A gradient flow perspective on McKean-Vlasov equations in econophysics

TL;DR

This paper establishes a gradient flow framework for McKean-Vlasov equations in econophysics, using the Gini coefficient as a Lyapunov functional and introducing a novel Riemannian geometry on probability densities.

Contribution

It introduces a new geometric perspective on econophysical equations by linking the Gini coefficient to gradient flows and deriving associated transport inequalities.

Findings

Gini coefficient acts as a Lyapunov functional for certain equations.

A new Riemannian metric on probability densities is constructed.

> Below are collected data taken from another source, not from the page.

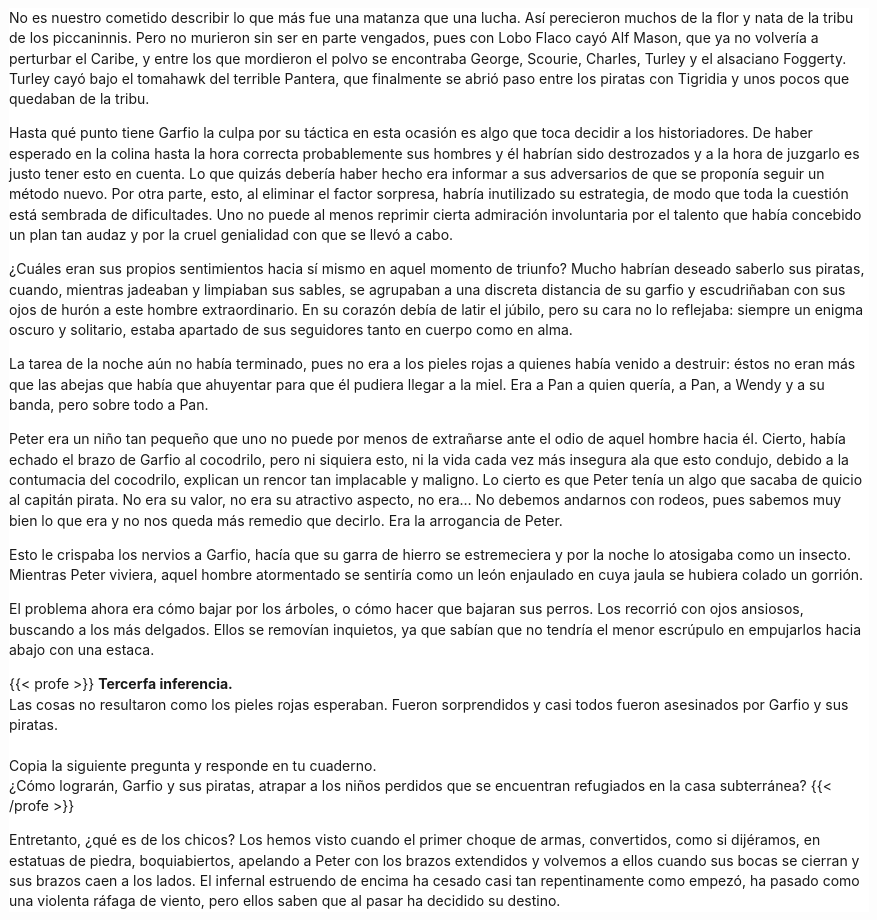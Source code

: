 No es nuestro cometido describir lo que más fue una matanza que una lucha. Así perecieron muchos de la flor y nata de la tribu de los piccaninnis. Pero no murieron sin ser en parte vengados, pues con Lobo Flaco cayó Alf Mason, que ya no volvería a perturbar el Caribe, y entre los que mordieron el polvo se encontraba George, Scourie, Charles, Turley y el alsaciano Foggerty. Turley cayó bajo el tomahawk del terrible Pantera, que finalmente se abrió paso entre los piratas con Tigridia y unos pocos que quedaban de la tribu. 

Hasta qué punto tiene Garfio la culpa por su táctica en esta ocasión es algo que toca decidir a los historiadores. De haber esperado en la colina hasta la hora correcta probablemente sus hombres y él habrían sido destrozados y a la hora de juzgarlo es justo tener esto en cuenta. Lo que quizás debería haber hecho era informar a sus adversarios de que se proponía seguir un método nuevo. Por otra parte, esto, al eliminar el factor sorpresa, habría inutilizado su estrategia, de modo que toda la cuestión está sembrada de dificultades. Uno no puede al menos reprimir cierta admiración involuntaria por el talento que había concebido un plan tan audaz y por la cruel genialidad con que se llevó a cabo.

¿Cuáles eran sus propios sentimientos hacia sí mismo en aquel momento de triunfo? Mucho habrían deseado saberlo sus piratas, cuando, mientras jadeaban y limpiaban sus sables, se agrupaban a una discreta distancia de su garfio y escudriñaban con sus ojos de hurón a este hombre extraordinario. En su corazón debía de latir el júbilo, pero su cara no lo reflejaba: siempre un enigma oscuro y solitario, estaba apartado de sus seguidores tanto en cuerpo como en alma.

La tarea de la noche aún no había terminado, pues no era a los pieles rojas a quienes había venido a destruir: éstos no eran más que las abejas que había que ahuyentar para que él pudiera llegar a la miel. Era a Pan a quien quería, a Pan, a Wendy y a su banda, pero sobre todo a Pan.

Peter era un niño tan pequeño que uno no puede por menos de extrañarse ante el odio de aquel hombre hacia él. Cierto, había echado el brazo de Garfio al cocodrilo, pero ni siquiera esto, ni la vida cada vez más insegura ala que esto condujo, debido a la contumacia del cocodrilo, explican un rencor tan implacable y maligno. Lo cierto es que Peter tenía un algo que sacaba de quicio al capitán pirata. No era su valor, no era su atractivo aspecto, no era… No debemos andarnos con rodeos, pues sabemos muy bien lo que era y no nos queda más remedio que decirlo. Era la arrogancia de Peter.

Esto le crispaba los nervios a Garfio, hacía que su garra de hierro se estremeciera y por la noche lo atosigaba como un insecto. Mientras Peter viviera, aquel hombre atormentado se sentiría como un león enjaulado en cuya jaula se hubiera colado un gorrión.

El problema ahora era cómo bajar por los árboles, o cómo hacer que bajaran sus perros. Los recorrió con ojos ansiosos, buscando a los más delgados. Ellos se removían inquietos, ya que sabían que no tendría el menor escrúpulo en empujarlos hacia abajo con una estaca.


{{< profe >}}
**Tercerfa inferencia.**  
Las cosas no resultaron como los pieles rojas esperaban. Fueron sorprendidos y casi todos fueron asesinados por Garfio y sus piratas.  
\
Copia la siguiente pregunta y responde en tu cuaderno.  
¿Cómo lograrán, Garfio y sus piratas, atrapar a los niños perdidos que se encuentran refugiados en la casa subterránea?
{{< /profe >}}

Entretanto, ¿qué es de los chicos? Los hemos visto cuando el primer choque de armas, convertidos, como si dijéramos, en estatuas de piedra, boquiabiertos, apelando a Peter con los brazos extendidos y volvemos a ellos cuando sus bocas se cierran y sus brazos caen a los lados. El infernal estruendo de encima ha cesado casi tan repentinamente como empezó, ha pasado como una violenta ráfaga de viento, pero ellos saben que al pasar ha decidido su destino.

Transport inequalities related to the new metric are proven.

Abstract

We prove that the Gini coefficient of economic inequality is a Lyapunov functional for a class of nonlinear, nonlocal integro-differential equations arising at the intersection of mathematics, economics, and statistical physics. Next, a novel Riemannian geometry is imposed on a subset of probability densities such that the evolutionary dynamics are formally driven by the Gini coefficient functional as a gradient flow. Thus in the same way that classical 2-Wasserstein theory connects heat flow and the Second Law of Thermodynamics by way of Boltzmann entropy, the work here gives rise to a principle of econophysics that is much of the same flavor but for the Gini coefficient. The noncanonical Onsager operators associated to the metric tensors are derived and some transport inequalities proven. The new metric relates to the dual norm of a second-order Sobolev-like factor space, in a similar way to how the classical 2-Wasserstein metric linearizes as the dual norm of a first-order, homogeneous Sobolev space.